シリーズ屈指の名作がついに蘇る! 「スターオーシャン セカンドストーリー R」プレイレポート

グラフィックスも大幅に進化したファン待望のリメイク作品

【スターオーシャン セカンドストーリー R】

11月2日 発売予定

※Steam版は11月3日 発売予定

価格:
6,578円(通常版)
22,222円(コレクターズ・エディション)

 スクウェア・エニックスは11月2日、歴史の長い「スターオーシャン」シリーズの中でも特に多くのプレーヤーを虜にし続けているRPG「スターオーシャン セカンドストーリー(以下:スターオーシャン2)」のリメイク作品「スターオーシャン セカンドストーリー R」の発売を予定している。

 「スターオーシャン」シリーズといえばSFとファンタジーが融合した世界観が特徴のRPGシリーズであり、中でも2作目に当たる「スターオーシャン2」は完成されたリアルタイムでのバトルアクションと濃密なストーリーが特に人気のタイトルだ。

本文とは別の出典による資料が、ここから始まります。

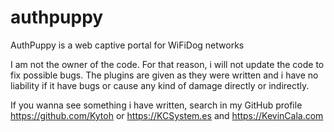 authpuppy
=========

AuthPuppy is a web captive portal for WiFiDog networks


I am not the owner of the code. For that reason, i will not update the code to fix possible bugs.
The plugins are given as they were written and i have no liability if it have bugs or cause any kind of damage directly or indirectly.

If you wanna see something i have written, search in my GitHub profile https://github.com/Kytoh or https://KCSystem.es and https://KevinCala.com
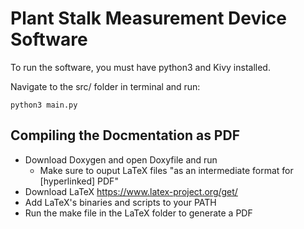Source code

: # Plant Stalk Measurement Device Software

To run the software, you must have python3 and Kivy installed.

Navigate to the src/ folder in terminal and run:

	python3 main.py

## Compiling the Docmentation as PDF

- Download Doxygen and open Doxyfile and run
	- Make sure to ouput LaTeX files "as an intermediate format for [hyperlinked] PDF"
- Download LaTeX https://www.latex-project.org/get/
- Add LaTeX's binaries and scripts to your PATH
- Run the make file in the LaTeX folder to generate a PDF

 1998年に発売されたオリジナル版、2008年に様々な追加要素が加わって発売されたPSP版、2015年にはそれらのPS4/PS Vita向け移植版が発売。今回登場する完全リメイク版で実に4度目のリメイクと考えるとその人気っぷりを感じられると思う。若い世代のゲーマーやシリーズに詳しくないプレーヤーでもキャラクターのビジュアルを1度は見た事があったり、RPGの一時代を築いた作品の1つとして認知している人も多いのではないだろうか。

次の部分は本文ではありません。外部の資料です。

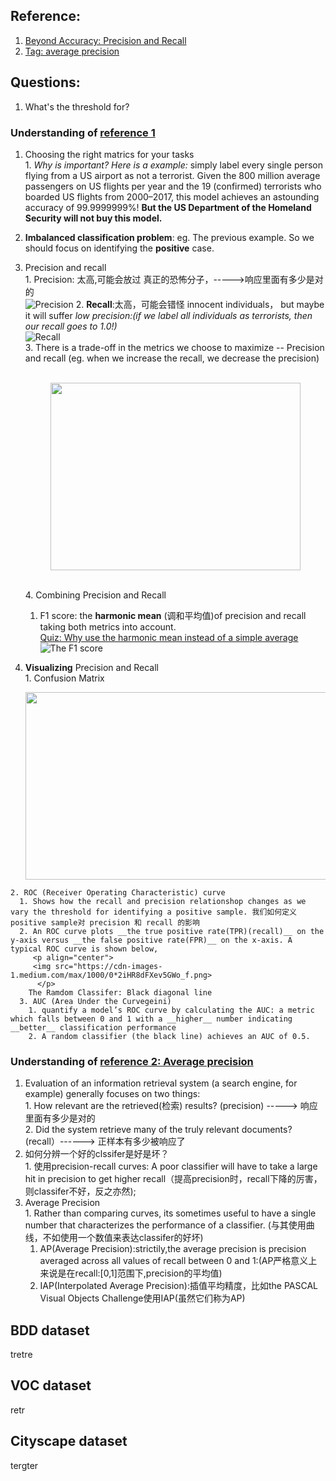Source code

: ## Reference: 
  1. [Beyond Accuracy: Precision and Recall](https://towardsdatascience.com/beyond-accuracy-precision-and-recall-3da06bea9f6c)
  2. [Tag: average precision](https://sanchom.wordpress.com/tag/average-precision/)
## Questions:
  1. What's the threshold for?

### Understanding of [reference 1](https://towardsdatascience.com/beyond-accuracy-precision-and-recall-3da06bea9f6c)
  1. Choosing the right matrics for your tasks  
    1. _Why is important? Here is a example:_ simply label every single person flying from a US airport as not a terrorist. Given the 800 million average passengers on US flights per year and the 19 (confirmed) terrorists who boarded US flights from 2000–2017, this model achieves an astounding accuracy of 99.9999999%! __But the US Department of the Homeland Security will not buy this model.__  
  2. __Imbalanced classification problem__: eg. The previous example. So we should focus on identifying the __positive__ case.  
  3. Precision and recall  
    1. Precision: 太高,可能会放过 真正的恐怖分子，----->响应里面有多少是对的  
      ![Precision](https://cdn-images-1.medium.com/max/2000/1*FKXzF6DYSP2mV4HUBftRgg.png)
    2. __Recall__:太高，可能会错怪 innocent individuals， but maybe it will suffer _low precision:(if we label all individuals as terrorists, then our recall goes to 1.0!)_  
      ![Recall](https://cdn-images-1.medium.com/max/2000/1*gscG4JdjnyU5QkqNDqBg_w.png)  
    3. There is a trade-off in the metrics we choose to maximize -- Precision and recall (eg. when we increase the recall, we decrease the precision)  
          <p align="center">  
         <img src="https://cdn-images-1.medium.com/max/1000/0*XEO3pwAee7tBT_D1.png" height="300" width="400">   
          </p>  
    4. Combining Precision and Recall  
      1. F1 score: the __harmonic mean__ (调和平均值)of precision and recall taking both metrics into account.     
          [Quiz: Why use the harmonic mean instead of a simple average](https://stackoverflow.com/questions/26355942/why-is-the-f-measure-a-harmonic-mean-and-not-an-arithmetic-mean-of-the-precision)  
          ![The F1 score](https://cdn-images-1.medium.com/max/1000/1*UJxVqLnbSj42eRhasKeLOA.png)  
          
  2. __Visualizing__ Precision and Recall    
    1. Confusion Matrix    
      <p align="center">  
         <img src="https://cdn-images-1.medium.com/max/1000/1*CPnO_bcdbE8FXTejQiV2dg.png" height="300" width="580"> 
          </p>    
    2. ROC (Receiver Operating Characteristic) curve    
      1. Shows how the recall and precision relationshop changes as we vary the threshold for identifying a positive sample. 我们如何定义positive sample对 precision 和 recall 的影响          
      2. An ROC curve plots __the true positive rate(TPR)(recall)__ on the y-axis versus __the false positive rate(FPR)__ on the x-axis. A typical ROC curve is shown below,  
         <p align="center">  
         <img src="https://cdn-images-1.medium.com/max/1000/0*2iHR8dFXev5GWo_f.png>   
          </p>    
        The Ramdom Classifer: Black diagonal line  
      3. AUC (Area Under the Curvegeini)  
        1. quantify a model’s ROC curve by calculating the AUC: a metric which falls between 0 and 1 with a __higher__ number indicating __better__ classification performance  
        2. A random classifier (the black line) achieves an AUC of 0.5.   
          
### Understanding of [reference 2: Average precision](https://sanchom.wordpress.com/tag/average-precision/)  
  1. Evaluation of an information retrieval system (a search engine, for example) generally focuses on two things:    
    1. How relevant are the retrieved(检索) results? (precision) -----> 响应里面有多少是对的    
    2. Did the system retrieve many of the truly relevant documents? (recall）------> 正样本有多少被响应了    
  2. 如何分辨一个好的clssifer是好是坏？  
    1. 使用precision-recall curves: A poor classifier will have to take a large hit in precision to get higher recall（提高precision时，recall下降的厉害，则classifer不好，反之亦然);   
  3. Average Precision  
    1. Rather than comparing curves, its sometimes useful to have a single number that characterizes the performance of a classifier. (与其使用曲线，不如使用一个数值来表达classifer的好坏)
      1. AP(Average Precision):strictily,the average precision is precision averaged across all values of recall between 0 and 1:(AP严格意义上来说是在recall:[0,1]范围下,precision的平均值)  
      2. IAP(Interpolated Average Precision):插值平均精度，比如the PASCAL Visual Objects Challenge使用IAP(虽然它们称为AP)
      
## BDD dataset
  tretre
## VOC dataset
  retr
## Cityscape dataset
  tergter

 そんな大人気タイトルの完全リメイクとなる本作は、今まで歩んで来た数多の「スターオーシャン2」の要素を詰め込みつつ、既存リメイクとは比べ物にならないほど様々な追加要素が加わった正に集大成のような完成度となっている。

 現代技術によってとんでもなく進化したグラフィックスとバトルシステム、今作の為に新たに追加された新規ボイスやビジュアルアートの数々、それでいてオリジナルのテイストを彷彿とさせる2Dドット表現や新規BGMなどなど……作品として既に完成度の高かった「スターオーシャン2」を現代パワーで大いにブーストした上で味わい尽くせる作品となっているのだ。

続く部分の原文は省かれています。